Just file it under capitalist bad ideas and move on.
@TheBreadmonkey Bascially those free market, anti-welfare state/state ownership Thatcherite ideas which have since been accepted across the political spectrum including in the Labour Party.
@Nickiquote ... despite the fact that they have been repeatedly shown to be actively harmful, both to individuals and to society as a whole. @TheBreadmonkey
So what we used to consider as Tory ideals but now adopted by Labour as a form of 'new' or 'neo' 'wiberalism' or 'liberalism'
This was funnier in my head. Reading it back it looks like I'm having an aneurysm.
@TheBreadmonkey @Nickiquote evergreen Ben toot.
@TheBreadmonkey the idea is that it harks back to 19th century classical liberalism by contrast to social liberalism or what most people would consider liberal today.
For a lot of the post-1945 period both the Tories and Labour adopted the ideas of nationalisation and the welfare state. For the Tories this was about social cohesion, or a kind of paternal attitude to the poor, and also avoiding revolution. The Thatcherites rejected this as did Blair and we are where we are.
Fucked.
@Nickiquote @TheBreadmonkey … ie a transfer of power to the wealthy mercantile class. Back then from royals and nobility. Now from democratic institutions
@TheBreadmonkey @Nickiquote "New Labour, New Danger" indeed.
@TheBreadmonkey it's a religion in which followers worship 'the invisible hand' of 'the market' and believe against all evidence that this deity will fix everything, eventually. The enemy of the market God is the Demon State, which is anything and everything public sector. True believers must destroy the State, sacrifice all public services to the market God and thus achieve utopia. Anyone with evidence in favour of public goods is in league with the demon and must be destroyed.
It's what makes things bad. Apparently. I totally agree. Nobody agrees on anything about it other than it is bad.
@TheBreadmonkey I'd recommend the recent episode of The Blindboy Podcast which explains this very well.
@TheBreadmonkey “I’m rich, so rules shouldn’t apply to me, and I want lots of rules for everyone else to stop them getting rich”

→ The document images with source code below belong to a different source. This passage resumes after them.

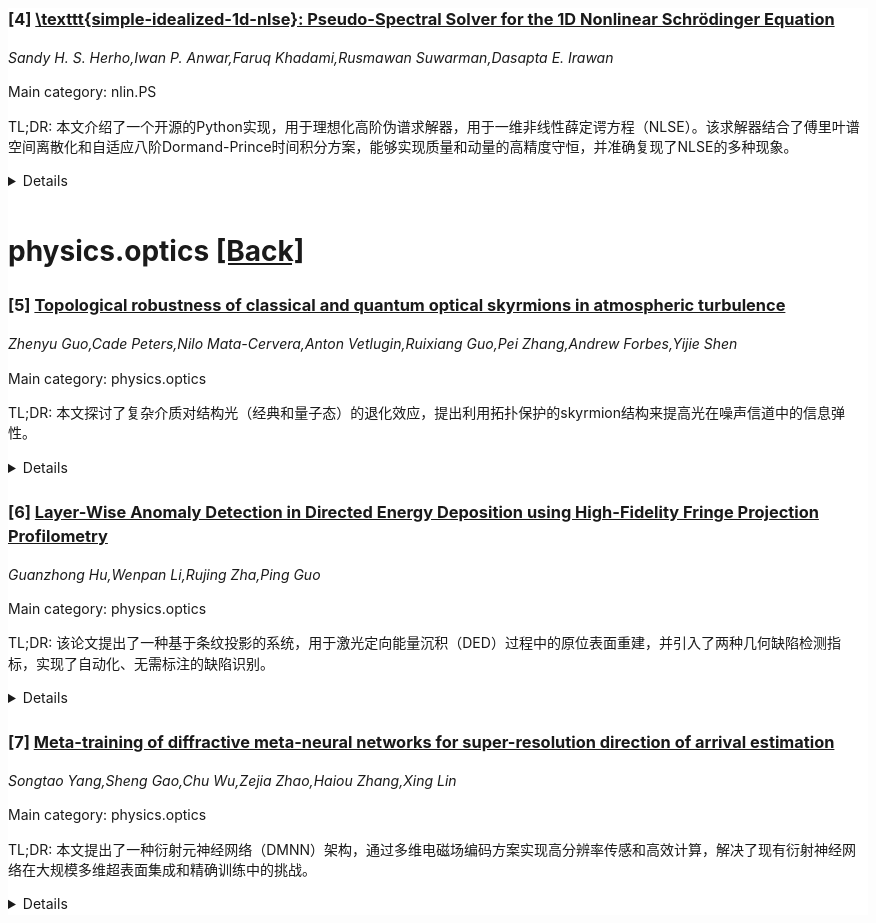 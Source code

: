 ### [4] [\texttt{simple-idealized-1d-nlse}: Pseudo-Spectral Solver for the 1D Nonlinear Schrödinger Equation](https://arxiv.org/abs/2509.05901)
*Sandy H. S. Herho,Iwan P. Anwar,Faruq Khadami,Rusmawan Suwarman,Dasapta E. Irawan*

Main category: nlin.PS

TL;DR: 本文介绍了一个开源的Python实现，用于理想化高阶伪谱求解器，用于一维非线性薛定谔方程（NLSE）。该求解器结合了傅里叶谱空间离散化和自适应八阶Dormand-Prince时间积分方案，能够实现质量和动量的高精度守恒，并准确复现了NLSE的多种现象。


<details><summary>Details</summary></details>


<div id='physics.optics'></div>

# physics.optics [[Back]](#toc)

### [5] [Topological robustness of classical and quantum optical skyrmions in atmospheric turbulence](https://arxiv.org/abs/2509.05727)
*Zhenyu Guo,Cade Peters,Nilo Mata-Cervera,Anton Vetlugin,Ruixiang Guo,Pei Zhang,Andrew Forbes,Yijie Shen*

Main category: physics.optics

TL;DR: 本文探讨了复杂介质对结构光（经典和量子态）的退化效应，提出利用拓扑保护的skyrmion结构来提高光在噪声信道中的信息弹性。


<details><summary>Details</summary></details>


### [6] [Layer-Wise Anomaly Detection in Directed Energy Deposition using High-Fidelity Fringe Projection Profilometry](https://arxiv.org/abs/2509.05327)
*Guanzhong Hu,Wenpan Li,Rujing Zha,Ping Guo*

Main category: physics.optics

TL;DR: 该论文提出了一种基于条纹投影的系统，用于激光定向能量沉积（DED）过程中的原位表面重建，并引入了两种几何缺陷检测指标，实现了自动化、无需标注的缺陷识别。


<details><summary>Details</summary></details>


### [7] [Meta-training of diffractive meta-neural networks for super-resolution direction of arrival estimation](https://arxiv.org/abs/2509.05926)
*Songtao Yang,Sheng Gao,Chu Wu,Zejia Zhao,Haiou Zhang,Xing Lin*

Main category: physics.optics

TL;DR: 本文提出了一种衍射元神经网络（DMNN）架构，通过多维电磁场编码方案实现高分辨率传感和高效计算，解决了现有衍射神经网络在大规模多维超表面集成和精确训练中的挑战。


<details><summary>Details</summary></details>

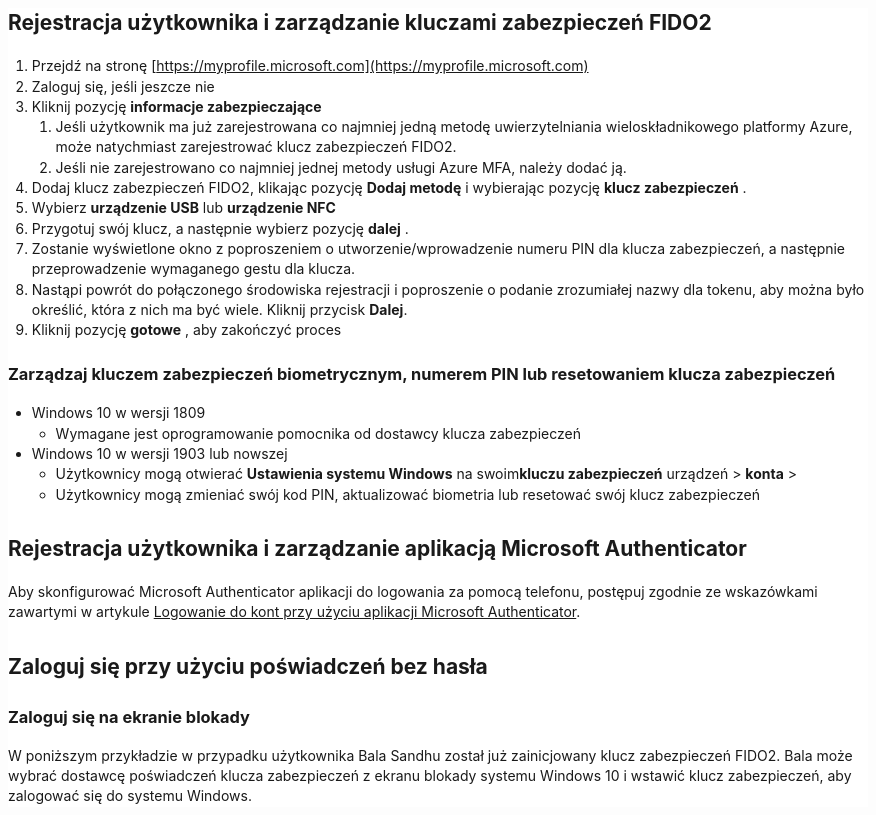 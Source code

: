 ## <a name="user-registration-and-management-of-fido2-security-keys"></a>Rejestracja użytkownika i zarządzanie kluczami zabezpieczeń FIDO2

1. Przejdź na stronę [https://myprofile.microsoft.com](https://myprofile.microsoft.com)
1. Zaloguj się, jeśli jeszcze nie
1. Kliknij pozycję **informacje zabezpieczające**
   1. Jeśli użytkownik ma już zarejestrowana co najmniej jedną metodę uwierzytelniania wieloskładnikowego platformy Azure, może natychmiast zarejestrować klucz zabezpieczeń FIDO2.
   1. Jeśli nie zarejestrowano co najmniej jednej metody usługi Azure MFA, należy dodać ją.
1. Dodaj klucz zabezpieczeń FIDO2, klikając pozycję **Dodaj metodę** i wybierając pozycję **klucz zabezpieczeń** .
1. Wybierz **urządzenie USB** lub **urządzenie NFC**
1. Przygotuj swój klucz, a następnie wybierz pozycję **dalej** .
1. Zostanie wyświetlone okno z poproszeniem o utworzenie/wprowadzenie numeru PIN dla klucza zabezpieczeń, a następnie przeprowadzenie wymaganego gestu dla klucza.
1. Nastąpi powrót do połączonego środowiska rejestracji i poproszenie o podanie zrozumiałej nazwy dla tokenu, aby można było określić, która z nich ma być wiele. Kliknij przycisk **Dalej**.
1. Kliknij pozycję **gotowe** , aby zakończyć proces

### <a name="manage-security-key-biometric-pin-or-reset-security-key"></a>Zarządzaj kluczem zabezpieczeń biometrycznym, numerem PIN lub resetowaniem klucza zabezpieczeń

* Windows 10 w wersji 1809
   * Wymagane jest oprogramowanie pomocnika od dostawcy klucza zabezpieczeń
* Windows 10 w wersji 1903 lub nowszej
   * Użytkownicy mogą otwierać **Ustawienia systemu Windows** na swoim**kluczu zabezpieczeń** urządzeń > **konta** > 
   * Użytkownicy mogą zmieniać swój kod PIN, aktualizować biometria lub resetować swój klucz zabezpieczeń

## <a name="user-registration-and-management-of-microsoft-authenticator-app"></a>Rejestracja użytkownika i zarządzanie aplikacją Microsoft Authenticator

Aby skonfigurować Microsoft Authenticator aplikacji do logowania za pomocą telefonu, postępuj zgodnie ze wskazówkami zawartymi w artykule [Logowanie do kont przy użyciu aplikacji Microsoft Authenticator](../user-help/user-help-auth-app-sign-in.md).

## <a name="sign-in-with-passwordless-credentials"></a>Zaloguj się przy użyciu poświadczeń bez hasła

### <a name="sign-in-at-the-lock-screen"></a>Zaloguj się na ekranie blokady

W poniższym przykładzie w przypadku użytkownika Bala Sandhu został już zainicjowany klucz zabezpieczeń FIDO2. Bala może wybrać dostawcę poświadczeń klucza zabezpieczeń z ekranu blokady systemu Windows 10 i wstawić klucz zabezpieczeń, aby zalogować się do systemu Windows.
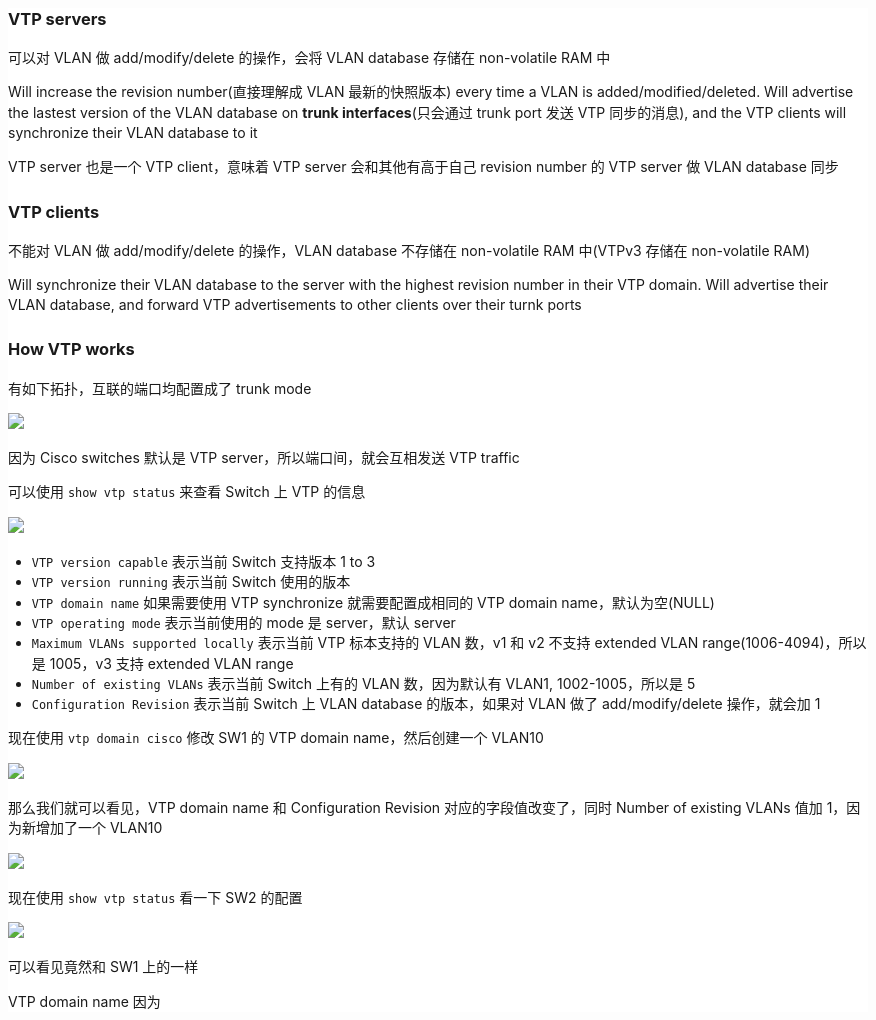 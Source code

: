 ### VTP servers

可以对 VLAN 做 add/modify/delete 的操作，会将 VLAN database 存储在 non-volatile RAM 中

Will increase the revision number(直接理解成 VLAN 最新的快照版本) every time a VLAN is added/modified/deleted. Will advertise the lastest version of the VLAN database on **trunk interfaces**(只会通过 trunk port 发送 VTP 同步的消息), and the VTP clients will synchronize their VLAN database to it

VTP server 也是一个 VTP client，意味着 VTP server 会和其他有高于自己 revision number 的 VTP server 做 VLAN database 同步

### VTP clients

不能对 VLAN 做 add/modify/delete 的操作，VLAN database 不存储在 non-volatile RAM 中(VTPv3 存储在 non-volatile RAM)

Will synchronize their VLAN database to the server with the highest revision number in their VTP domain. Will advertise their VLAN database, and forward VTP advertisements to other clients over their turnk ports

### How VTP works

有如下拓扑，互联的端口均配置成了 trunk mode

![](https://cdn.staticaly.com/gh/dhay3/image-repo@master/20230531/2023-05-31_17-18.65w7ct6h0zk0.webp)

因为 Cisco switches 默认是 VTP server，所以端口间，就会互相发送 VTP traffic

可以使用 `show vtp status` 来查看 Switch 上 VTP 的信息

![](https://cdn.staticaly.com/gh/dhay3/image-repo@master/20230531/2023-05-31_17-21.40kbxo95ehkw.webp)

- `VTP version capable` 表示当前 Switch 支持版本 1 to 3
- `VTP version running` 表示当前 Switch 使用的版本
- `VTP domain name` 如果需要使用 VTP synchronize 就需要配置成相同的 VTP domain name，默认为空(NULL)
- `VTP operating mode` 表示当前使用的 mode 是 server，默认 server
- `Maximum VLANs supported locally` 表示当前 VTP 标本支持的 VLAN 数，v1 和 v2 不支持 extended VLAN range(1006-4094)，所以是 1005，v3 支持 extended VLAN range
- `Number of existing VLANs` 表示当前 Switch 上有的 VLAN 数，因为默认有 VLAN1, 1002-1005，所以是 5
- `Configuration Revision` 表示当前 Switch 上 VLAN database 的版本，如果对 VLAN 做了 add/modify/delete 操作，就会加 1

现在使用 `vtp domain cisco` 修改 SW1 的 VTP domain name，然后创建一个 VLAN10

![](https://cdn.staticaly.com/gh/dhay3/image-repo@master/20230531/2023-05-31_17-30.g77vool20nc.webp)

那么我们就可以看见，VTP domain name 和 Configuration Revision 对应的字段值改变了，同时 Number of existing VLANs 值加 1，因为新增加了一个 VLAN10

![](https://cdn.staticaly.com/gh/dhay3/image-repo@master/20230531/2023-05-31_17-32.7c97qexifm2o.webp)

现在使用 `show vtp status` 看一下 SW2 的配置

![](https://cdn.staticaly.com/gh/dhay3/image-repo@master/20230531/2023-05-31_17-34.24l0bak4pkn4.webp)

可以看见竟然和 SW1 上的一样

VTP domain name 因为
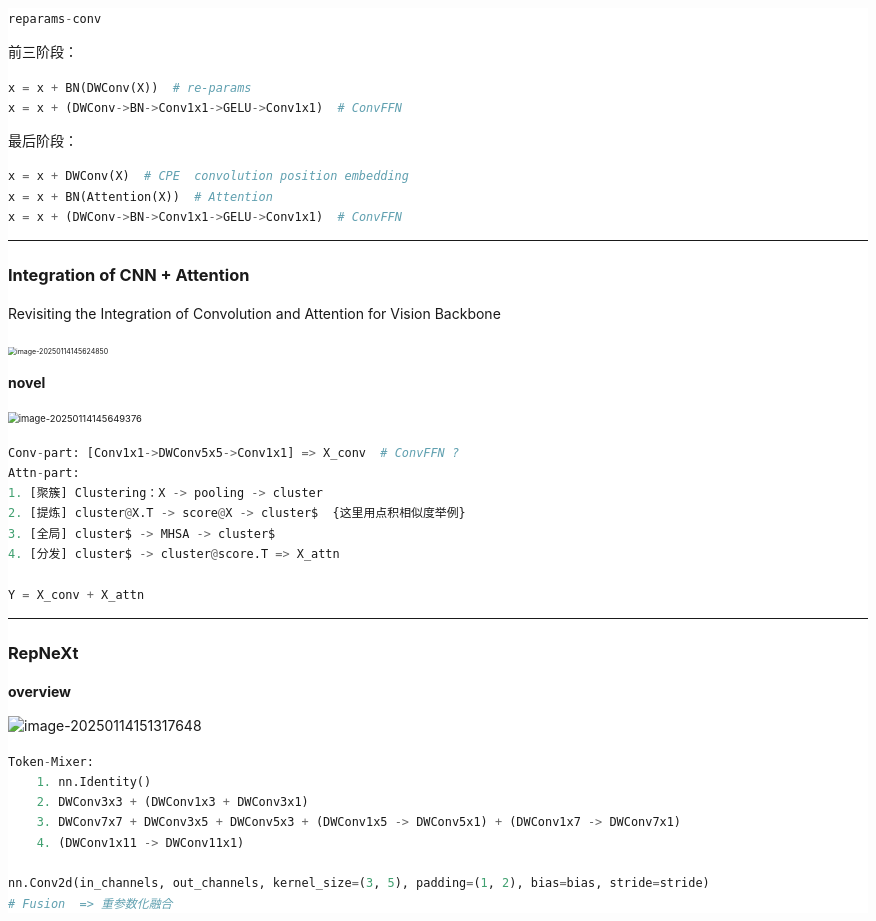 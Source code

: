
 ```python
reparams-conv
```

前三阶段：

```python
x = x + BN(DWConv(X))  # re-params
x = x + (DWConv->BN->Conv1x1->GELU->Conv1x1)  # ConvFFN
```

最后阶段：

```python
x = x + DWConv(X)  # CPE  convolution position embedding
x = x + BN(Attention(X))  # Attention
x = x + (DWConv->BN->Conv1x1->GELU->Conv1x1)  # ConvFFN
```



---

### Integration of CNN + Attention

Revisiting the Integration of Convolution and Attention for Vision Backbone

<img src="http://sthda9dn6.hd-bkt.clouddn.com/Fv-JSCo9PonEt4vbgrq5feHboST-" alt="image-20250114145624850" style="zoom:50%;" />

**novel**

<img src="http://sthda9dn6.hd-bkt.clouddn.com/FpTEjuhn2eD2qyORam83GulxtlE0" alt="image-20250114145649376" style="zoom:67%;" />

```python
Conv-part: [Conv1x1->DWConv5x5->Conv1x1] => X_conv  # ConvFFN ?
Attn-part: 
1. [聚簇] Clustering：X -> pooling -> cluster
2. [提炼] cluster@X.T -> score@X -> cluster$  {这里用点积相似度举例}
3. [全局] cluster$ -> MHSA -> cluster$
4. [分发] cluster$ -> cluster@score.T => X_attn

Y = X_conv + X_attn
```



---

### RepNeXt

**overview**

![image-20250114151317648](http://sthda9dn6.hd-bkt.clouddn.com/FufS6_Sh-LFlJAX5QtwplhqOm8fO)

```python
Token-Mixer:
    1. nn.Identity()
    2. DWConv3x3 + (DWConv1x3 + DWConv3x1)
    3. DWConv7x7 + DWConv3x5 + DWConv5x3 + (DWConv1x5 -> DWConv5x1) + (DWConv1x7 -> DWConv7x1)
    4. (DWConv1x11 -> DWConv11x1)
    
nn.Conv2d(in_channels, out_channels, kernel_size=(3, 5), padding=(1, 2), bias=bias, stride=stride) 
# Fusion  => 重参数化融合
```
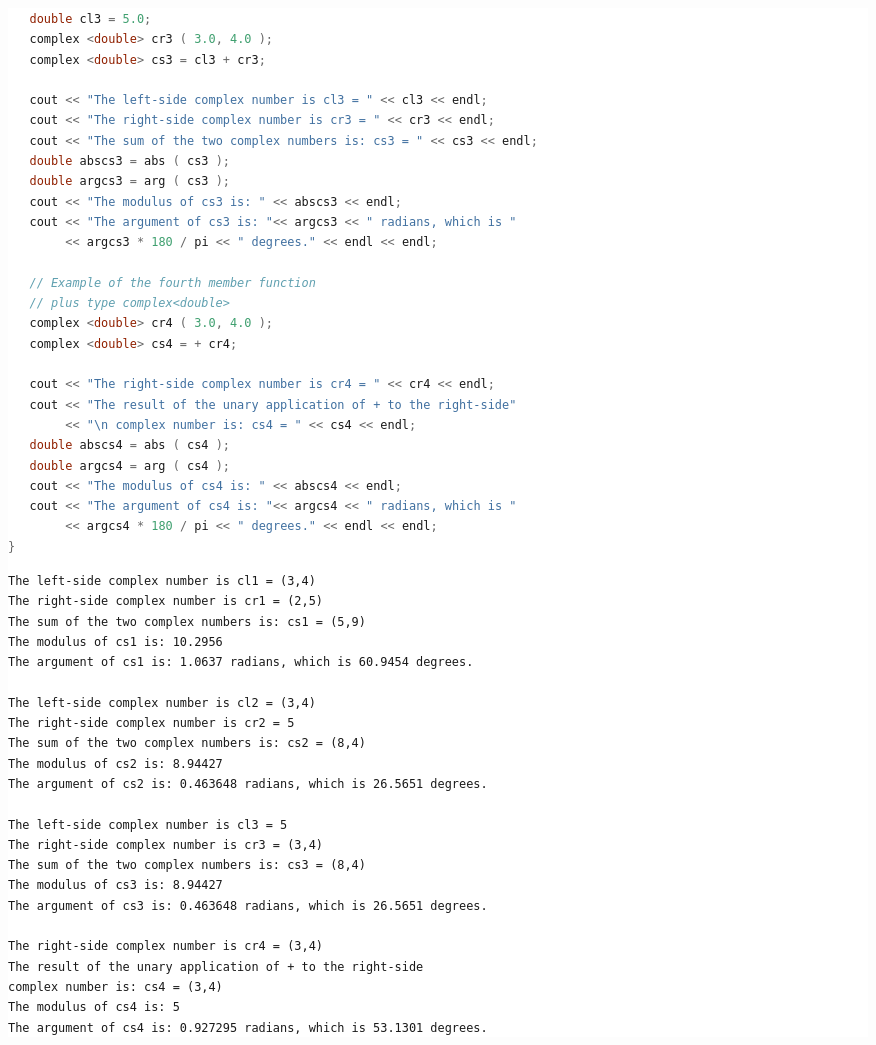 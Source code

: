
 ```cpp
   double cl3 = 5.0;
   complex <double> cr3 ( 3.0, 4.0 );
   complex <double> cs3 = cl3 + cr3;

   cout << "The left-side complex number is cl3 = " << cl3 << endl;
   cout << "The right-side complex number is cr3 = " << cr3 << endl;
   cout << "The sum of the two complex numbers is: cs3 = " << cs3 << endl;
   double abscs3 = abs ( cs3 );
   double argcs3 = arg ( cs3 );
   cout << "The modulus of cs3 is: " << abscs3 << endl;
   cout << "The argument of cs3 is: "<< argcs3 << " radians, which is "
        << argcs3 * 180 / pi << " degrees." << endl << endl;

   // Example of the fourth member function
   // plus type complex<double>
   complex <double> cr4 ( 3.0, 4.0 );
   complex <double> cs4 = + cr4;

   cout << "The right-side complex number is cr4 = " << cr4 << endl;
   cout << "The result of the unary application of + to the right-side"
        << "\n complex number is: cs4 = " << cs4 << endl;
   double abscs4 = abs ( cs4 );
   double argcs4 = arg ( cs4 );
   cout << "The modulus of cs4 is: " << abscs4 << endl;
   cout << "The argument of cs4 is: "<< argcs4 << " radians, which is "
        << argcs4 * 180 / pi << " degrees." << endl << endl;
}
```

```Output
The left-side complex number is cl1 = (3,4)
The right-side complex number is cr1 = (2,5)
The sum of the two complex numbers is: cs1 = (5,9)
The modulus of cs1 is: 10.2956
The argument of cs1 is: 1.0637 radians, which is 60.9454 degrees.

The left-side complex number is cl2 = (3,4)
The right-side complex number is cr2 = 5
The sum of the two complex numbers is: cs2 = (8,4)
The modulus of cs2 is: 8.94427
The argument of cs2 is: 0.463648 radians, which is 26.5651 degrees.

The left-side complex number is cl3 = 5
The right-side complex number is cr3 = (3,4)
The sum of the two complex numbers is: cs3 = (8,4)
The modulus of cs3 is: 8.94427
The argument of cs3 is: 0.463648 radians, which is 26.5651 degrees.

The right-side complex number is cr4 = (3,4)
The result of the unary application of + to the right-side
complex number is: cs4 = (3,4)
The modulus of cs4 is: 5
The argument of cs4 is: 0.927295 radians, which is 53.1301 degrees.
```
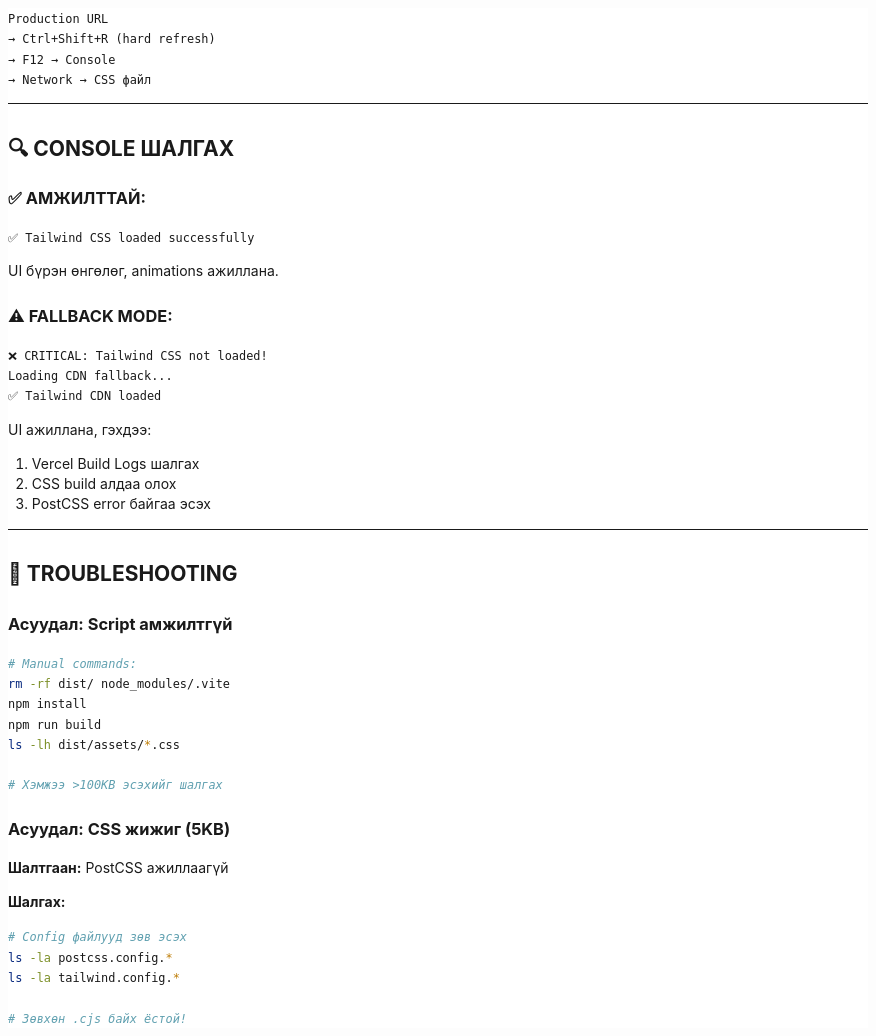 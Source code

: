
 ```
Production URL
→ Ctrl+Shift+R (hard refresh)
→ F12 → Console
→ Network → CSS файл
```

---

## 🔍 CONSOLE ШАЛГАХ

### ✅ АМЖИЛТТАЙ:

```
✅ Tailwind CSS loaded successfully
```

UI бүрэн өнгөлөг, animations ажиллана.

### ⚠️  FALLBACK MODE:

```
❌ CRITICAL: Tailwind CSS not loaded!
Loading CDN fallback...
✅ Tailwind CDN loaded
```

UI ажиллана, гэхдээ:
1. Vercel Build Logs шалгах
2. CSS build алдаа олох
3. PostCSS error байгаа эсэх

---

## 🐛 TROUBLESHOOTING

### Асуудал: Script амжилтгүй

```bash
# Manual commands:
rm -rf dist/ node_modules/.vite
npm install
npm run build
ls -lh dist/assets/*.css

# Хэмжээ >100KB эсэхийг шалгах
```

### Асуудал: CSS жижиг (5KB)

**Шалтгаан:** PostCSS ажиллаагүй

**Шалгах:**
```bash
# Config файлууд зөв эсэх
ls -la postcss.config.*
ls -la tailwind.config.*

# Зөвхөн .cjs байх ёстой!
```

@TheBreadmonkey not going to add to the list of takes here, but you did prompt me to reread the wikipedia article. You seemed to be right first, but when I got to:
"Neoliberalism is often associated with a set of economic liberalization policies, including privatization, deregulation, depoliticisation,[…]" it started making some sense to me.
Some people really believed they could define it, and I think they achieved a word with some meaning to it, although I'm not going to be using it often…
@TheBreadmonkey Hell, as an American, I can’t get meaningful definitions of liberalism. Reagan spent the entire 80’s blasting leftist liberals, so that’s where I start. Now I see people I consider to be liberals blasting liberals.
Frankly, I think a lot of them just absorbed Reagan’s hostility and now use it indiscriminately on anything that isn’t full on socialism.
@TheBreadmonkey
It's a system that espouses (1) markets and (2) technocratic bureaucracies as managers of society.
@TheBreadmonkey from what I understand, and do understand if I do have some details wrong, neoliberalism is the ideology that is basically "no no, you see? They're just doing capitalism the wrong way! It's totally not a problem with the foundations of the ideology!"